• Material supplied
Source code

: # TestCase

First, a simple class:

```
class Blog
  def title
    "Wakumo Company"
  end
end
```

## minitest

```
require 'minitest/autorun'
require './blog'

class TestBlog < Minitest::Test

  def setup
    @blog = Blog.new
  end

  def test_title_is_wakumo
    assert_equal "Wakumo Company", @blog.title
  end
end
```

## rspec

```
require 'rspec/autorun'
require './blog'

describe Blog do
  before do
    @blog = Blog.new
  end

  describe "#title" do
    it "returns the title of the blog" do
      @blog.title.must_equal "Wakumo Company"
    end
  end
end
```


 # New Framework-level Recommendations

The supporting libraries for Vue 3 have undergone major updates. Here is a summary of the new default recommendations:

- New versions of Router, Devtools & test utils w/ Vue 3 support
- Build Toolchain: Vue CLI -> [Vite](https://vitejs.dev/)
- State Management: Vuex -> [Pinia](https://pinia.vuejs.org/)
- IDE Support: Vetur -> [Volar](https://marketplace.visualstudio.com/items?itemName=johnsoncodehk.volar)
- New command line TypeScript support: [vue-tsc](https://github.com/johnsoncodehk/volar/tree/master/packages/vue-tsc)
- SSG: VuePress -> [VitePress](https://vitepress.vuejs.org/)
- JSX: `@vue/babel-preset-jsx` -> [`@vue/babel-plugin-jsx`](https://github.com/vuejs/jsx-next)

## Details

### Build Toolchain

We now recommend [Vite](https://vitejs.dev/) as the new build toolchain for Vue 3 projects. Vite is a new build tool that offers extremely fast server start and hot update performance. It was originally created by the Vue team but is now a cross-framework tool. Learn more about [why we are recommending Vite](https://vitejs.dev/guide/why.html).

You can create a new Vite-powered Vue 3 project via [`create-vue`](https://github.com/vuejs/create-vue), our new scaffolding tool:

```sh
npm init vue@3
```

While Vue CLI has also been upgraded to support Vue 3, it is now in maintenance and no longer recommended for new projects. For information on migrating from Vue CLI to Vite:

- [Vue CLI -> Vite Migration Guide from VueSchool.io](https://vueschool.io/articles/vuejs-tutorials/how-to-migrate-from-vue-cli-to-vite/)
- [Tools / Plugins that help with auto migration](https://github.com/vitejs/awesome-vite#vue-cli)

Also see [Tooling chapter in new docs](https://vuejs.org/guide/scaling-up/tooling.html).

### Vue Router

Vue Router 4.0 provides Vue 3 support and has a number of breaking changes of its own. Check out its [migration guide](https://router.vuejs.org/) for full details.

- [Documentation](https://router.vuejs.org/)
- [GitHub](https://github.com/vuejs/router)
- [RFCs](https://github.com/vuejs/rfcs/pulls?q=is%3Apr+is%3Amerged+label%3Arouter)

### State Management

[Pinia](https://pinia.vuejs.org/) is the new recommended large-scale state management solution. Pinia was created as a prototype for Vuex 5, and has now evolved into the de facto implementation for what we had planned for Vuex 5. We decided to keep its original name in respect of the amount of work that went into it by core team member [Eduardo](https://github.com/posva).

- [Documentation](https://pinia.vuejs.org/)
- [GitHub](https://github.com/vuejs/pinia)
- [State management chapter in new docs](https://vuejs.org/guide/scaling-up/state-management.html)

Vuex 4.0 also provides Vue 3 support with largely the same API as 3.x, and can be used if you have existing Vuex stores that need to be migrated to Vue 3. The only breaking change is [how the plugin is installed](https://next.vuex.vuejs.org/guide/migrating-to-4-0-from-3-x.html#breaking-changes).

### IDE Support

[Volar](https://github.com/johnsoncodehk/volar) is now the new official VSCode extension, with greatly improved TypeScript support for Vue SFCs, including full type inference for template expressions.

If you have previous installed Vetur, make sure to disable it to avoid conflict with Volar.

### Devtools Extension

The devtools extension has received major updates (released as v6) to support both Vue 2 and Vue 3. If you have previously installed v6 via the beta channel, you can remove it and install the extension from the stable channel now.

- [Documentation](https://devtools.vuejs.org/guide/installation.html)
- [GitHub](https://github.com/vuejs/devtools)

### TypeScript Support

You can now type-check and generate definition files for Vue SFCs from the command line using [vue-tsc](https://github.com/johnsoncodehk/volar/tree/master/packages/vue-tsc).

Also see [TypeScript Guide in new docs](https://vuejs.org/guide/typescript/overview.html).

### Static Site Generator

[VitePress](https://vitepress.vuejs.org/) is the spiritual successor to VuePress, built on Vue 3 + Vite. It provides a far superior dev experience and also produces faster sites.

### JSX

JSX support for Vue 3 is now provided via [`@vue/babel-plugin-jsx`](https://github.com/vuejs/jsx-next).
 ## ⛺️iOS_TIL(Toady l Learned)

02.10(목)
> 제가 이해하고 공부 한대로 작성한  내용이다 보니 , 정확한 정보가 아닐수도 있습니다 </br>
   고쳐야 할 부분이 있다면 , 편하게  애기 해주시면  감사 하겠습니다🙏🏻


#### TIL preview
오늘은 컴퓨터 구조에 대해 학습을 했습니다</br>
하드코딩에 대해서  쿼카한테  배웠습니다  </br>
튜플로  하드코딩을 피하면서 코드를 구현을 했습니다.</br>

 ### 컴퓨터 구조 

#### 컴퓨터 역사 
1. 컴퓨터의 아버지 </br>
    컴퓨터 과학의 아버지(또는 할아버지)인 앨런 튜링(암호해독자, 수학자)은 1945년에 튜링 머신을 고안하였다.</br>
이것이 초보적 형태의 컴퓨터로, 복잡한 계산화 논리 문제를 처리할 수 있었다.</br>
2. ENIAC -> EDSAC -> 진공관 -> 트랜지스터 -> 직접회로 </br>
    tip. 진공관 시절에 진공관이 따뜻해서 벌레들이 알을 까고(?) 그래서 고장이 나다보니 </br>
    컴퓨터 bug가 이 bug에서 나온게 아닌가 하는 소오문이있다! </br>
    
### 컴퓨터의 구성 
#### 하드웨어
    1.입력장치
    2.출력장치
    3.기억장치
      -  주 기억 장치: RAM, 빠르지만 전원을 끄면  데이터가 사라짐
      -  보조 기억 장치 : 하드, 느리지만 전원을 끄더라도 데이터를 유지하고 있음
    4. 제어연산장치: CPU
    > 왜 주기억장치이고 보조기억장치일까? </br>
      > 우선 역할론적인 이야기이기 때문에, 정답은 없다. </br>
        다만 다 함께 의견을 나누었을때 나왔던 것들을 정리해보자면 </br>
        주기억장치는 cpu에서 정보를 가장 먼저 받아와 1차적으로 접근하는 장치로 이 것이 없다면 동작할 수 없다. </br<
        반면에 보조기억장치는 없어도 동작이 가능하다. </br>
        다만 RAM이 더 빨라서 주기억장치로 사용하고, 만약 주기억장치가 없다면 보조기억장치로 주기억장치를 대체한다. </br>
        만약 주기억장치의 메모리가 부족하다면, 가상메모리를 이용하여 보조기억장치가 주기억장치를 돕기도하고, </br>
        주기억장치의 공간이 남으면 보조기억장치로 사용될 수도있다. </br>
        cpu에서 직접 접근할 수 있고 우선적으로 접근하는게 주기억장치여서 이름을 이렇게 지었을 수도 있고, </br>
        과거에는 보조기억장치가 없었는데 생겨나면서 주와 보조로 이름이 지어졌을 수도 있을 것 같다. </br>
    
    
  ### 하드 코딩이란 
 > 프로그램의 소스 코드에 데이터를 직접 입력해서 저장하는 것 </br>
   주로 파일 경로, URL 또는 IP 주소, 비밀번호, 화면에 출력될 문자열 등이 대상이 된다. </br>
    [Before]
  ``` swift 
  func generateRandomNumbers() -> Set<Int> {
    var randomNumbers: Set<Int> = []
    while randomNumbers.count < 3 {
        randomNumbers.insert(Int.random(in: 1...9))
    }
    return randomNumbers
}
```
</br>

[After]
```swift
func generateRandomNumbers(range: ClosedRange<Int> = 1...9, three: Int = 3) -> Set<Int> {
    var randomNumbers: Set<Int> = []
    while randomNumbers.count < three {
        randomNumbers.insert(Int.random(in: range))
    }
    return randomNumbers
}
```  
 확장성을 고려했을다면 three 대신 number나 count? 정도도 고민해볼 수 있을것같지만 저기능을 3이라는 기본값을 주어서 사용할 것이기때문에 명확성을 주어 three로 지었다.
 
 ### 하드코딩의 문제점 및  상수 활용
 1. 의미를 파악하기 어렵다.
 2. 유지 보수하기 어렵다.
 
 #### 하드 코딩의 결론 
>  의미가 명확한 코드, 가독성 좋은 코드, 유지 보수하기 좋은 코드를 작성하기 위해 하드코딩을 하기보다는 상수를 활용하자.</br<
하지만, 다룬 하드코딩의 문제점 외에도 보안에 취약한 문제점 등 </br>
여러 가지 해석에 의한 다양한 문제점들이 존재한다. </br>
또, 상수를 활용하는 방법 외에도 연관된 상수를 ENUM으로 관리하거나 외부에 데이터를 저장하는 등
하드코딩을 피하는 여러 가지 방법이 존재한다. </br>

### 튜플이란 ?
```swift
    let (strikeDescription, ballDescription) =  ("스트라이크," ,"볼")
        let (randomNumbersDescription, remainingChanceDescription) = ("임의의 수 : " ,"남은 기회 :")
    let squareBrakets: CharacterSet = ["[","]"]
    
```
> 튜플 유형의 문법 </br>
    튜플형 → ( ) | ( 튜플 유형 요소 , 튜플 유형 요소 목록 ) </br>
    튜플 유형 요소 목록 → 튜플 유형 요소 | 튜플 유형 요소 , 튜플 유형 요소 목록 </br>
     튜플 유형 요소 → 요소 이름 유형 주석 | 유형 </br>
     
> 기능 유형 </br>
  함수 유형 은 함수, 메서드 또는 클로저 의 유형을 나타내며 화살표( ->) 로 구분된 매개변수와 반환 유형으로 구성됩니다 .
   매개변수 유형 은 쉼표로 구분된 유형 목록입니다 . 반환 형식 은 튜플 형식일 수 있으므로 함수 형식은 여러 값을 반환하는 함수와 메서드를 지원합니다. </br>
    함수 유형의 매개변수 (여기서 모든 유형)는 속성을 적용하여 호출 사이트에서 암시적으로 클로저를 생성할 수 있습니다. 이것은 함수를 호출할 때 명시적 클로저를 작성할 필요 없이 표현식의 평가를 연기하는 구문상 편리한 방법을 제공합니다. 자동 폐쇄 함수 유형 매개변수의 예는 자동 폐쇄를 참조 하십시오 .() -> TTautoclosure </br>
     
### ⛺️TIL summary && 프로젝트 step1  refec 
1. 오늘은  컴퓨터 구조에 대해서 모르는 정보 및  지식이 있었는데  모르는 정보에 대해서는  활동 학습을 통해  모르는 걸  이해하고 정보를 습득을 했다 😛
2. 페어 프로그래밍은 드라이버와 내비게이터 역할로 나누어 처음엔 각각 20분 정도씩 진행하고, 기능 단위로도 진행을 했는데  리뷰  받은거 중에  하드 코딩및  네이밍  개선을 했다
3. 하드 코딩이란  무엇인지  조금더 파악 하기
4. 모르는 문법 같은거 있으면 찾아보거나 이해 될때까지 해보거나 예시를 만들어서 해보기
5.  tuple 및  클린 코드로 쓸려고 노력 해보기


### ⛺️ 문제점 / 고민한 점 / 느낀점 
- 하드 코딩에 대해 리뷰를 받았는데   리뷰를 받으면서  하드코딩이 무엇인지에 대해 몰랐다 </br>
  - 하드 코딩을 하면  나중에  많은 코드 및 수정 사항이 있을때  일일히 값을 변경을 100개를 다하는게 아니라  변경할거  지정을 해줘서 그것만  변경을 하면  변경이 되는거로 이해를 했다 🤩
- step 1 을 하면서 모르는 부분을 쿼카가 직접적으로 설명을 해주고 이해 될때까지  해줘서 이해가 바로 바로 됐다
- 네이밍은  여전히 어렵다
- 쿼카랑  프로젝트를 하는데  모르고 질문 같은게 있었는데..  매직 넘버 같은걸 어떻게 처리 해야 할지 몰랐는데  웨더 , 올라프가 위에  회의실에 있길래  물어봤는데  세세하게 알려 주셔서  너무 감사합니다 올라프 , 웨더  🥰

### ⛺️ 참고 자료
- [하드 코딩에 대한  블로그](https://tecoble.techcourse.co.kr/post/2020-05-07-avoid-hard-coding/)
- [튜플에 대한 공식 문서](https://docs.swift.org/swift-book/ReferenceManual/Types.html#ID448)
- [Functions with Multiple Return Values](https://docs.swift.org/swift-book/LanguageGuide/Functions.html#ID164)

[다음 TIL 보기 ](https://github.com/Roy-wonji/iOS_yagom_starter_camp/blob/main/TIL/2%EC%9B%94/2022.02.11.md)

• Your goal
Check each line of the records above, and copy those that hold the word "있습니다".

• Solution for this exercise
> 제가 이해하고 공부 한대로 작성한  내용이다 보니 , 정확한 정보가 아닐수도 있습니다 </br>
    함수 유형의 매개변수 (여기서 모든 유형)는 속성을 적용하여 호출 사이트에서 암시적으로 클로저를 생성할 수 있습니다. 이것은 함수를 호출할 때 명시적 클로저를 작성할 필요 없이 표현식의 평가를 연기하는 구문상 편리한 방법을 제공합니다. 자동 폐쇄 함수 유형 매개변수의 예는 자동 폐쇄를 참조 하십시오 .() -> TTautoclosure </br>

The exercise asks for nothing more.